Dataset entries:

————

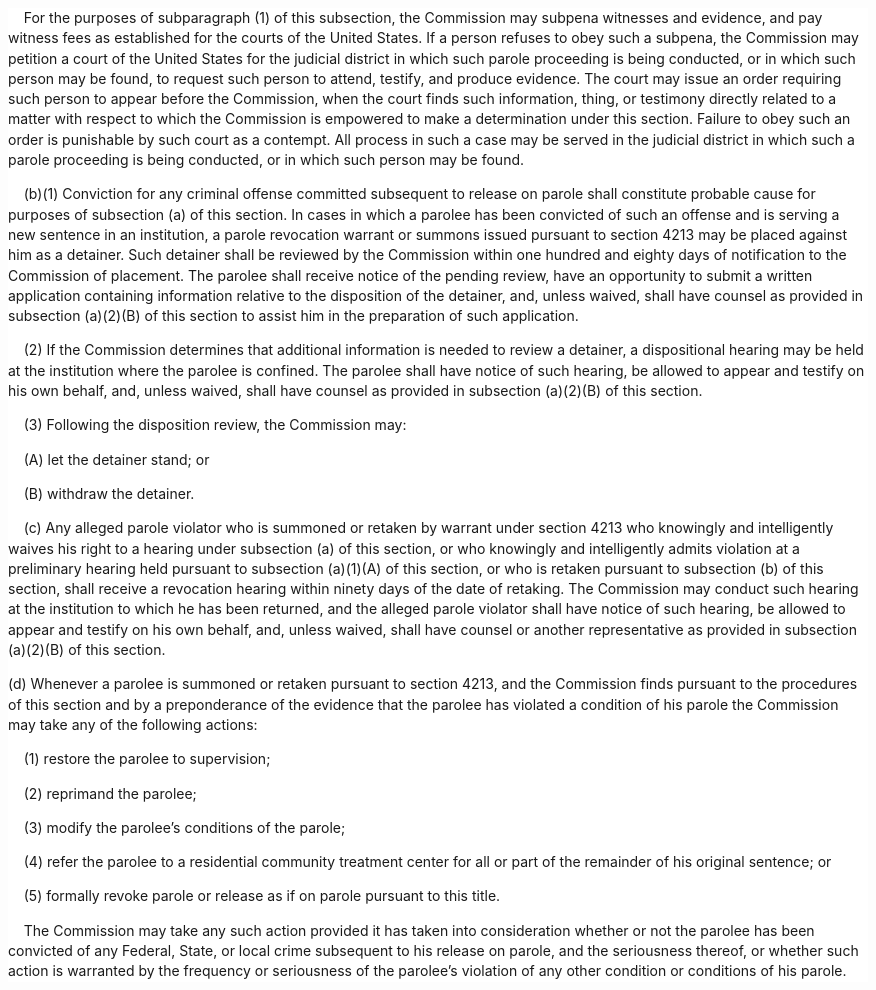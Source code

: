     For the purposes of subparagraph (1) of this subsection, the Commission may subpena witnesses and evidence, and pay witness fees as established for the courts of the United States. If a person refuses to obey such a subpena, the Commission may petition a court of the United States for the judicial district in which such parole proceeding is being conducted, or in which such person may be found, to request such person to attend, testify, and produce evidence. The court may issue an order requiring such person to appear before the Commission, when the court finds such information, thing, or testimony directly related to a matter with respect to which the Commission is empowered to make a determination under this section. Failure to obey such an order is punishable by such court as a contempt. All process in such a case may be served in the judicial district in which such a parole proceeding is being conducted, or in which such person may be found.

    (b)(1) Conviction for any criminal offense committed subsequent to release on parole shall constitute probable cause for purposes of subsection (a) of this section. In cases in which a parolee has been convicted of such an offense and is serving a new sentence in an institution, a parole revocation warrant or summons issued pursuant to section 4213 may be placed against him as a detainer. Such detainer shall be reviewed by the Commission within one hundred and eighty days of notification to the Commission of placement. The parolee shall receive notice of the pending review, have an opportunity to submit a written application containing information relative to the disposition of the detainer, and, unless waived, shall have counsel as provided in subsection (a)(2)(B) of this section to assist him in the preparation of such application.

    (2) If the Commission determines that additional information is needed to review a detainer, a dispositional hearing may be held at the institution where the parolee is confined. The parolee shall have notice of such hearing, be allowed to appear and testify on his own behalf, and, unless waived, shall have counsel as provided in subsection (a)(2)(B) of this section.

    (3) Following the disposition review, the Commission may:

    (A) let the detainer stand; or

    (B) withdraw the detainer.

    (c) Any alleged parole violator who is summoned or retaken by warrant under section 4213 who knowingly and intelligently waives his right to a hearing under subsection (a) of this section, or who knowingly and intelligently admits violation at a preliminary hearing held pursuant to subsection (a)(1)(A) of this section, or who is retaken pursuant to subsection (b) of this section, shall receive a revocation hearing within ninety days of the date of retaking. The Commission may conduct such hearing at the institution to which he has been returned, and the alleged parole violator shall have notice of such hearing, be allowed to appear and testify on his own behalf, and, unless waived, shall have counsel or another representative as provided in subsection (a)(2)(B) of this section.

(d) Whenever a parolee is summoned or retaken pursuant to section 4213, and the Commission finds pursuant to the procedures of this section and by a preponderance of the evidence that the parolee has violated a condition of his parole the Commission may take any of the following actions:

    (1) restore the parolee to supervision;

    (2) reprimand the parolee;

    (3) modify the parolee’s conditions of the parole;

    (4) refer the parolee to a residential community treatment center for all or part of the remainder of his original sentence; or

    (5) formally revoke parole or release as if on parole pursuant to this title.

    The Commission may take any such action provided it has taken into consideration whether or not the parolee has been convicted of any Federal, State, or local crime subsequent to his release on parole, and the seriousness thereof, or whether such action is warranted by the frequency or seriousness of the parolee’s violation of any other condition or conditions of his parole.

————

> _Description of the task_
Every line that contains the string "conditions" should be copied from the entries.

> _Solution to this task_
    (3) modify the parolee’s conditions of the parole;
    The Commission may take any such action provided it has taken into consideration whether or not the parolee has been convicted of any Federal, State, or local crime subsequent to his release on parole, and the seriousness thereof, or whether such action is warranted by the frequency or seriousness of the parolee’s violation of any other condition or conditions of his parole.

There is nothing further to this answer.